DATA TO USE:
=-=-=

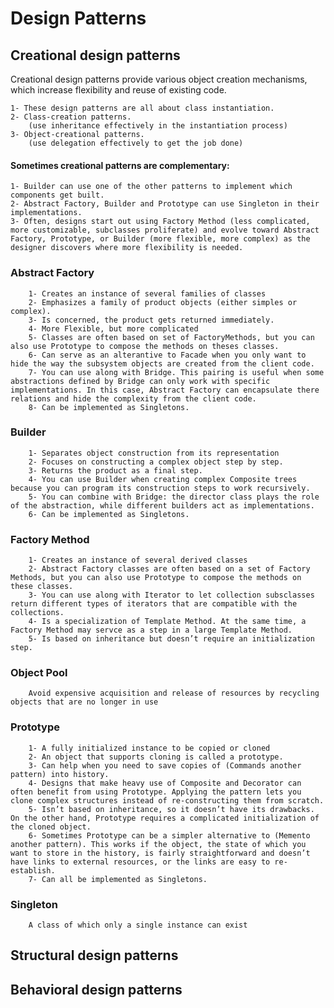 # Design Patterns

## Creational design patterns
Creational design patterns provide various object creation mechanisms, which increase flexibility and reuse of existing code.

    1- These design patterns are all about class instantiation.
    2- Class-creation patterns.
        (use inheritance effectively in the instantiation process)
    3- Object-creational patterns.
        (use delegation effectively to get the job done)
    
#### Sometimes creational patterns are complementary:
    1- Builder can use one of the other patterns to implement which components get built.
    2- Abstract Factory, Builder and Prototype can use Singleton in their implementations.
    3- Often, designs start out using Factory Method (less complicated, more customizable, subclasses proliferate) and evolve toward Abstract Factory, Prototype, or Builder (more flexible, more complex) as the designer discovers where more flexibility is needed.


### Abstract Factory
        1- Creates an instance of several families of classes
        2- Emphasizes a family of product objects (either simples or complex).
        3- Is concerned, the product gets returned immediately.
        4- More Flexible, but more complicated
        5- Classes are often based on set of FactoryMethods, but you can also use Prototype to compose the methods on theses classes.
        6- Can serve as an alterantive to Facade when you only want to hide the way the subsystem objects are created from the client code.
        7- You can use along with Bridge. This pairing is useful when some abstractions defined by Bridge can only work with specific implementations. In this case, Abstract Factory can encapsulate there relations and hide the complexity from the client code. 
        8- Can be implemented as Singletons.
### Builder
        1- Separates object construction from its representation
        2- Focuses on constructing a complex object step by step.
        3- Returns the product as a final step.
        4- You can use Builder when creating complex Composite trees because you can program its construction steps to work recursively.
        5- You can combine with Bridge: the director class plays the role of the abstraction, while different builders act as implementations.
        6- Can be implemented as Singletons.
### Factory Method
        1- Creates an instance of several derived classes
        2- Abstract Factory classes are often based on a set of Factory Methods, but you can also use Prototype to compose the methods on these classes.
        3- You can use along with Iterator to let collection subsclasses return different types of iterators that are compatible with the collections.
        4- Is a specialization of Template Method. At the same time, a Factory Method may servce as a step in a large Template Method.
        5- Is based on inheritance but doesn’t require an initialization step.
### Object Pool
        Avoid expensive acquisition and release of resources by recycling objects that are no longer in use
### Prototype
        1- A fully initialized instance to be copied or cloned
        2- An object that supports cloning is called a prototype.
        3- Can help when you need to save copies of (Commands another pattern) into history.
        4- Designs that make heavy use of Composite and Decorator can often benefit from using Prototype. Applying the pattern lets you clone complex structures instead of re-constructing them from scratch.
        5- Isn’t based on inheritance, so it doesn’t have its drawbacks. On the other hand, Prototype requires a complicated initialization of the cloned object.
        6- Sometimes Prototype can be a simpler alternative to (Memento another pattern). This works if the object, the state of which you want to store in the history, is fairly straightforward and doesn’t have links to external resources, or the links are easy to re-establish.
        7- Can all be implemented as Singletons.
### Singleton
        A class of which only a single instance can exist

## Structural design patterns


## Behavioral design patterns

=-=-=

TASK DESCRIPTION: All lines above from the line with "7- You can use" through the line with "4- You can use", both included, are to be set down exactly, with nothing else.

TASK OUTPUT:
        7- You can use along with Bridge. This pairing is useful when some abstractions defined by Bridge can only work with specific implementations. In this case, Abstract Factory can encapsulate there relations and hide the complexity from the client code. 
        8- Can be implemented as Singletons.
### Builder
        1- Separates object construction from its representation
        2- Focuses on constructing a complex object step by step.
        3- Returns the product as a final step.
        4- You can use Builder when creating complex Composite trees because you can program its construction steps to work recursively.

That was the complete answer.